- PROBLEM REQUIREMENTS -
Please produce a character-exact copy of the listing that follows, omitting all images.
____________
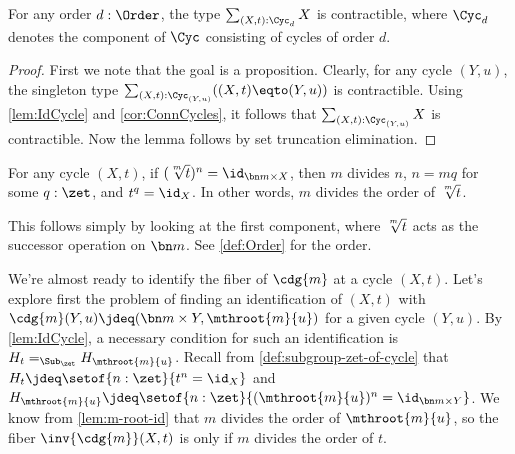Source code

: \begin{lemma}\label{lem:sum-cycle-point-contr}
  For any order $d:\Order$, the type $\sum_{(X,t):\Cyc_d}X$ is contractible,
  where $\Cyc_d$ denotes the component of $\Cyc$ consisting
  of cycles of order $d$.
\end{lemma}
\begin{proof}
  First we note that the goal is a proposition.
  Clearly, for any cycle $(Y,u)$, the singleton type
  $\sum_{(X,t):\Cyc_{(Y,u)}} ((X,t)\eqto(Y,u))$ is contractible.
  Using \cref{lem:IdCycle} and \cref{cor:ConnCycles}, it follows that
  $\sum_{(X,t):\Cyc_{(Y,u)}} X$ is contractible.
  Now the lemma follows by set truncation elimination.
\end{proof}
\begin{lemma}\label{lem:m-root-id}
  For any cycle $(X,t)$, if $(\sqrt[\uproot{2}m]{t})^n = \id_{\bn m \times X}$,
  then $m$ divides $n$, \ie $n=mq$ for some $q:\zet$, and $t^q=\id_X$.
  In other words, $m$ divides the order of $\sqrt[\uproot{2}m]{t}$.
\end{lemma}
This follows simply by looking at the first component,
where $\sqrt[\uproot{2}m]{t}$ acts as the successor operation on $\bn m$.
See \cref{def:Order} for the order.

We're almost ready to identify the fiber of $\cdg{m}$ at a cycle $(X,t)$.
Let's explore first the problem of finding an identification of $(X,t)$ with 
$\cdg{m}(Y,u)\jdeq(\bn m\times Y, \mthroot{m}{u})$ for a given cycle $(Y,u)$.
By \cref{lem:IdCycle}, a necessary condition for such an identification
is $H_t =_{\Sub_\zet} H_{\mthroot{m}{u}}$. 
Recall from \cref{def:subgroup-zet-of-cycle}
that $H_t \jdeq \setof{n:\zet}{t^n=\id_X}$ and
$H_{\mthroot{m}{u}} \jdeq \setof{n:\zet}{(\mthroot{m}{u})^n=\id_{\bn m \times Y}}$.
We know from \cref{lem:m-root-id} that $m$ divides the order of
$\mthroot{m}{u}$, so the fiber $\inv{\cdg{m}}(X,t)$ is \nonempty only if 
$m$ divides the order of $t$.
____________
- REPLY TO THE EXERCISE -
Source code

: \begin{lemma}\label{lem:sum-cycle-point-contr}
  For any order $d:\Order$, the type $\sum_{(X,t):\Cyc_d}X$ is contractible,
  where $\Cyc_d$ denotes the component of $\Cyc$ consisting
  of cycles of order $d$.
\end{lemma}
\begin{proof}
  First we note that the goal is a proposition.
  Clearly, for any cycle $(Y,u)$, the singleton type
  $\sum_{(X,t):\Cyc_{(Y,u)}} ((X,t)\eqto(Y,u))$ is contractible.
  Using \cref{lem:IdCycle} and \cref{cor:ConnCycles}, it follows that
  $\sum_{(X,t):\Cyc_{(Y,u)}} X$ is contractible.
  Now the lemma follows by set truncation elimination.
\end{proof}
\begin{lemma}\label{lem:m-root-id}
  For any cycle $(X,t)$, if $(\sqrt[\uproot{2}m]{t})^n = \id_{\bn m \times X}$,
  then $m$ divides $n$, \ie $n=mq$ for some $q:\zet$, and $t^q=\id_X$.
  In other words, $m$ divides the order of $\sqrt[\uproot{2}m]{t}$.
\end{lemma}
This follows simply by looking at the first component,
where $\sqrt[\uproot{2}m]{t}$ acts as the successor operation on $\bn m$.
See \cref{def:Order} for the order.

We're almost ready to identify the fiber of $\cdg{m}$ at a cycle $(X,t)$.
Let's explore first the problem of finding an identification of $(X,t)$ with 
$\cdg{m}(Y,u)\jdeq(\bn m\times Y, \mthroot{m}{u})$ for a given cycle $(Y,u)$.
By \cref{lem:IdCycle}, a necessary condition for such an identification
is $H_t =_{\Sub_\zet} H_{\mthroot{m}{u}}$. 
Recall from \cref{def:subgroup-zet-of-cycle}
that $H_t \jdeq \setof{n:\zet}{t^n=\id_X}$ and
$H_{\mthroot{m}{u}} \jdeq \setof{n:\zet}{(\mthroot{m}{u})^n=\id_{\bn m \times Y}}$.
We know from \cref{lem:m-root-id} that $m$ divides the order of
$\mthroot{m}{u}$, so the fiber $\inv{\cdg{m}}(X,t)$ is \nonempty only if 
$m$ divides the order of $t$.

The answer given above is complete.